== WHAT YOU HAVE TO DO ==
In the listing below, find the line with "[BrowserToolbar](index.md) / [titleColor](./title-color.md)" and the line with "### Comparison to other methods". Repeat those two lines and all lines between them exactly.

== SUPPLIED MATERIAL ==
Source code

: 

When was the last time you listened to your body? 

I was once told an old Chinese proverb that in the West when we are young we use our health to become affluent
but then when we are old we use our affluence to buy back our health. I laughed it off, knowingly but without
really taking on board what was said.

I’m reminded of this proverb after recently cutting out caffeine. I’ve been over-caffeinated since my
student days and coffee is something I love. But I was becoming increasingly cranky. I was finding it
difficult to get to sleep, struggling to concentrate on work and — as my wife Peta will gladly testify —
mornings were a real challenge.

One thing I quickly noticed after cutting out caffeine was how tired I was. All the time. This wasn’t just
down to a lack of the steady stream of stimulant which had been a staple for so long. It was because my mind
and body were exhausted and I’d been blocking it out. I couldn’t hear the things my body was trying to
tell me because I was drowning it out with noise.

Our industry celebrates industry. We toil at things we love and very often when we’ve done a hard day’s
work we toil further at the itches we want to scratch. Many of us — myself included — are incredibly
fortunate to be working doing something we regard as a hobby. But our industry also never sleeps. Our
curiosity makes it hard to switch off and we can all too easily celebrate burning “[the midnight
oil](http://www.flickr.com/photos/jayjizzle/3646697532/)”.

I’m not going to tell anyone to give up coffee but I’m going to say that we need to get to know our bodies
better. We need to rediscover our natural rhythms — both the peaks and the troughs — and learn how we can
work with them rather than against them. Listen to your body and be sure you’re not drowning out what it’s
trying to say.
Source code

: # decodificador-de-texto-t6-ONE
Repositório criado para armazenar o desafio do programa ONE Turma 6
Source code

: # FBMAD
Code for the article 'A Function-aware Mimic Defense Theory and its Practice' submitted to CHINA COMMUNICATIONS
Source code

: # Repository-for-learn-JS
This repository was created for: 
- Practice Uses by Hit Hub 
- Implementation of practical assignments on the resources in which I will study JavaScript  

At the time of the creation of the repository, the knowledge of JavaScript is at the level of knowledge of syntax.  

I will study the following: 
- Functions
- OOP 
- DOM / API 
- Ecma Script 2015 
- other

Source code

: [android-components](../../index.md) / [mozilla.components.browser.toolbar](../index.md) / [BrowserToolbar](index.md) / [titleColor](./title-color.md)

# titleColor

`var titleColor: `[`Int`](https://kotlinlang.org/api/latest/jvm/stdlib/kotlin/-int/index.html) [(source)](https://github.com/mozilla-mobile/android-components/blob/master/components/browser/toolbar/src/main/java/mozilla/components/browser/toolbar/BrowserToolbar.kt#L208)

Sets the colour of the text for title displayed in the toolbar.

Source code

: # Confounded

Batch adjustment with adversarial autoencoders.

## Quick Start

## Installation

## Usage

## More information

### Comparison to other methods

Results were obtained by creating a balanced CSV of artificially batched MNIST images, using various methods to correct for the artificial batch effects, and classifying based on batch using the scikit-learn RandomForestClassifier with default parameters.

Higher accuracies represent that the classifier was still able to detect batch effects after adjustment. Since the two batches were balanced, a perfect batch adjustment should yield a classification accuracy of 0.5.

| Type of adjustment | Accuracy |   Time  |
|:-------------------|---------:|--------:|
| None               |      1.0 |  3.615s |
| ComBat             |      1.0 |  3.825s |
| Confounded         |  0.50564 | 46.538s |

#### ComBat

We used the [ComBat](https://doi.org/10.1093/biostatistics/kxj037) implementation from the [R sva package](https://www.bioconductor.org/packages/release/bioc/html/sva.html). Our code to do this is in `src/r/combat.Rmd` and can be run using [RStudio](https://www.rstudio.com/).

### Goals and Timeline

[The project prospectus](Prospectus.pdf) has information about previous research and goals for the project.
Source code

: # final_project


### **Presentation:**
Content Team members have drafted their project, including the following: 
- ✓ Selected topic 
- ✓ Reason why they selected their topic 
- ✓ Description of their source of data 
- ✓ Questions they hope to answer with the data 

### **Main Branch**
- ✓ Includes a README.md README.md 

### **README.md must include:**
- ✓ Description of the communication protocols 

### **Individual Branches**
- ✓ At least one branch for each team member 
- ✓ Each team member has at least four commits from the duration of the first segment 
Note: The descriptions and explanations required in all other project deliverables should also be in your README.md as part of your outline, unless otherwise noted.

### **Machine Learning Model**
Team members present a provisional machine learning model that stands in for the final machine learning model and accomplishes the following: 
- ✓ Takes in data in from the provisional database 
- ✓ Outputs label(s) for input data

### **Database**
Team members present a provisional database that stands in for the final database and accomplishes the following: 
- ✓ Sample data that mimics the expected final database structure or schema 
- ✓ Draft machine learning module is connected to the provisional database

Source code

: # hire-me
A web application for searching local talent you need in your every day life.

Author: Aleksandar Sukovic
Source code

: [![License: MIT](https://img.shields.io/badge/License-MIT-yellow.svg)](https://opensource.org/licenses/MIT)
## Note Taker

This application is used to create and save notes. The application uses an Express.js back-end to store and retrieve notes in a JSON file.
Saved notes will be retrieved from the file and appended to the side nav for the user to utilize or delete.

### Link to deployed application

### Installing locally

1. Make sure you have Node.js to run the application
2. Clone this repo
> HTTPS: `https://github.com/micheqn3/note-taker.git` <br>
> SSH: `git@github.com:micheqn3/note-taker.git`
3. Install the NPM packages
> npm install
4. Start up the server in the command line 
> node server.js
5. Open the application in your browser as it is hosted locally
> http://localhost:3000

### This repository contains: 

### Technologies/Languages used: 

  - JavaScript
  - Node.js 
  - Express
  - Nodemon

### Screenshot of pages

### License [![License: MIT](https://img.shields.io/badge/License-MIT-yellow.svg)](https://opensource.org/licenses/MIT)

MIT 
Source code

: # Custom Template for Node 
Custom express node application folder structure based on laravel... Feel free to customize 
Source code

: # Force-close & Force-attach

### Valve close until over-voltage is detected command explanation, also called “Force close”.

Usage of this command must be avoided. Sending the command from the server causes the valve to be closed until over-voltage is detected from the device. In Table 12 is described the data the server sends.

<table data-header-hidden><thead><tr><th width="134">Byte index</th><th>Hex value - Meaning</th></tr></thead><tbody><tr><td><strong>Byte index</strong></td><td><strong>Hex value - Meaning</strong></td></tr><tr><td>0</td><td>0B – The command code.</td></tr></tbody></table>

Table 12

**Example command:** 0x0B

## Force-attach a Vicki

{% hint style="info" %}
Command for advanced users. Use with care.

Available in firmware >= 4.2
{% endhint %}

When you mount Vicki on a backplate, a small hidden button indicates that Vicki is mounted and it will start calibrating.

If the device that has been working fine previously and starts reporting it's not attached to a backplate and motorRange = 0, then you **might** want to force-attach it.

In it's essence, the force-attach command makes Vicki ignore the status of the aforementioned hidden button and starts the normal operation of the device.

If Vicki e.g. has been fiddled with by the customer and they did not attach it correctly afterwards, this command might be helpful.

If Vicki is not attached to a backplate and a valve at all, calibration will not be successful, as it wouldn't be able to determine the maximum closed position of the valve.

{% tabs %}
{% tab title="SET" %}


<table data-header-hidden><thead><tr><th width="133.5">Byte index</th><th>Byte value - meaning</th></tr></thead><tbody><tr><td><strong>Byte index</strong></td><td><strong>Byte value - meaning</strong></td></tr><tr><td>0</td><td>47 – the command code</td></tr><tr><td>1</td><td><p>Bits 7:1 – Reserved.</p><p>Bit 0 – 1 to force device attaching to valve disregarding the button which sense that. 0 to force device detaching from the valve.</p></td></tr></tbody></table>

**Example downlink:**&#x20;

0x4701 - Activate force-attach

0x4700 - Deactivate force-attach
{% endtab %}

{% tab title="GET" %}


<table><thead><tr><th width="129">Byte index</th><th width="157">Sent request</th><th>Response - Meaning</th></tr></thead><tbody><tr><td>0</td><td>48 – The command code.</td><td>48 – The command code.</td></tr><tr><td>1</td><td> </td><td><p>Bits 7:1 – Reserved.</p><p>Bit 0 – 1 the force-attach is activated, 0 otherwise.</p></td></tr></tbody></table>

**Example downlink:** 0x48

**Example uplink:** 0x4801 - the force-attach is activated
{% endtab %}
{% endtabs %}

== SOLUTION ==
: [android-components](../../index.md) / [mozilla.components.browser.toolbar](../index.md) / [BrowserToolbar](index.md) / [titleColor](./title-color.md)

# titleColor

`var titleColor: `[`Int`](https://kotlinlang.org/api/latest/jvm/stdlib/kotlin/-int/index.html) [(source)](https://github.com/mozilla-mobile/android-components/blob/master/components/browser/toolbar/src/main/java/mozilla/components/browser/toolbar/BrowserToolbar.kt#L208)

Sets the colour of the text for title displayed in the toolbar.

Source code

: # Confounded

Batch adjustment with adversarial autoencoders.

## Quick Start

## Installation

## Usage

## More information

### Comparison to other methods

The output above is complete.